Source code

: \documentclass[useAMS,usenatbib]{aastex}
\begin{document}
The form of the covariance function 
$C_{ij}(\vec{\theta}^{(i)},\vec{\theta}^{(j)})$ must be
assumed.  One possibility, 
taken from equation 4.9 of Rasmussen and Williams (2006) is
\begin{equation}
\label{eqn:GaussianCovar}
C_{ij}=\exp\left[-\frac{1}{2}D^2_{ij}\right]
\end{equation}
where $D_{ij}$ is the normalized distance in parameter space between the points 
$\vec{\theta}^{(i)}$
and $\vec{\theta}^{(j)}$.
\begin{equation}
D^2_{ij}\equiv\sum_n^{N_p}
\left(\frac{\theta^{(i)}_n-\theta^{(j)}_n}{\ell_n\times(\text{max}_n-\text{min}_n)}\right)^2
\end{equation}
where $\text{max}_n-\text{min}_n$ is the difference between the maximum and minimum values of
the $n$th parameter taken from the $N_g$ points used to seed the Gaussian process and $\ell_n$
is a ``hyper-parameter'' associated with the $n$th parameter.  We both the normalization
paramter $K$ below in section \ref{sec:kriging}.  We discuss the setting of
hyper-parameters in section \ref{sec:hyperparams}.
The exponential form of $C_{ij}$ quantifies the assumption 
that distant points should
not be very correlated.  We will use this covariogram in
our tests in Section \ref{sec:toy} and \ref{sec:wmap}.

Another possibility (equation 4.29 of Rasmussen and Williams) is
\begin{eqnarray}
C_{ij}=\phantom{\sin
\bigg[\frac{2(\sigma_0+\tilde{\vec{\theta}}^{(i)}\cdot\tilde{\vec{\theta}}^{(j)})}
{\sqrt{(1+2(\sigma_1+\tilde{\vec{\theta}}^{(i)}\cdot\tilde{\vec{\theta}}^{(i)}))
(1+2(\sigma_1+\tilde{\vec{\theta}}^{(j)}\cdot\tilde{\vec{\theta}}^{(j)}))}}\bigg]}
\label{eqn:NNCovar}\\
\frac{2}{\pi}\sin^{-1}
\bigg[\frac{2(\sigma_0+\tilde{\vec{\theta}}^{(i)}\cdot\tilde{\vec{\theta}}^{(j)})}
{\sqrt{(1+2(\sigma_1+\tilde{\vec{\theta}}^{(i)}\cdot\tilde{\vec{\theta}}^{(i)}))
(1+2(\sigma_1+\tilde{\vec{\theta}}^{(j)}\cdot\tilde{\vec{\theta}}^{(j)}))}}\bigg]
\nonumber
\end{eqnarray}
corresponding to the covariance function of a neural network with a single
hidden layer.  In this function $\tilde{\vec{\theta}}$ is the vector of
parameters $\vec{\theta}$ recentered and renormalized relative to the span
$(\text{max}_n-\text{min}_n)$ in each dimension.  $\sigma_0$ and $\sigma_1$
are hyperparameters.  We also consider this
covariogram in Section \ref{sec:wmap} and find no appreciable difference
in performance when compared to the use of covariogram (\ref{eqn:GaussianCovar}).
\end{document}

...

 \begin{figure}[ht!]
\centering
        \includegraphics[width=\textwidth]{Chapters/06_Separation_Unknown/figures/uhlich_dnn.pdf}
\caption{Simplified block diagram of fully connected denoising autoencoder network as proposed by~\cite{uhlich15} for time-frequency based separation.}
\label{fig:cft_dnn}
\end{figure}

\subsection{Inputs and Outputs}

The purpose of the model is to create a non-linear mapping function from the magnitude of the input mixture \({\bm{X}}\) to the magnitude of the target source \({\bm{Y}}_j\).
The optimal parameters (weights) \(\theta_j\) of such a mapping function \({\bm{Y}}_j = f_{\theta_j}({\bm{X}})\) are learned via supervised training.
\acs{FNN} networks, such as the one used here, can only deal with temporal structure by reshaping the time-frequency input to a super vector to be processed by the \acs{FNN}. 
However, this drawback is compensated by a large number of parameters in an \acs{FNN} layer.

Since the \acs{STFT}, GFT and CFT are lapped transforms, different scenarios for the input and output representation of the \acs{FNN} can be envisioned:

--

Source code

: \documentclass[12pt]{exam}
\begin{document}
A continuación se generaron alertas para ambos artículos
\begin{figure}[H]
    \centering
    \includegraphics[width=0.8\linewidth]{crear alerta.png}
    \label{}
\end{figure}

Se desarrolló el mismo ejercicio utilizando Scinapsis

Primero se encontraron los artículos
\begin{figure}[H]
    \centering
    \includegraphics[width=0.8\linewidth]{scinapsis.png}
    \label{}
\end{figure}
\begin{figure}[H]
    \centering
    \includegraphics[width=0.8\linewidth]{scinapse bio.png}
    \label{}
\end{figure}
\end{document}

• Your goal
Search the records for the word "Williams" and return every line that holds it.

• Task output
taken from equation 4.9 of Rasmussen and Williams (2006) is
Another possibility (equation 4.29 of Rasmussen and Williams) is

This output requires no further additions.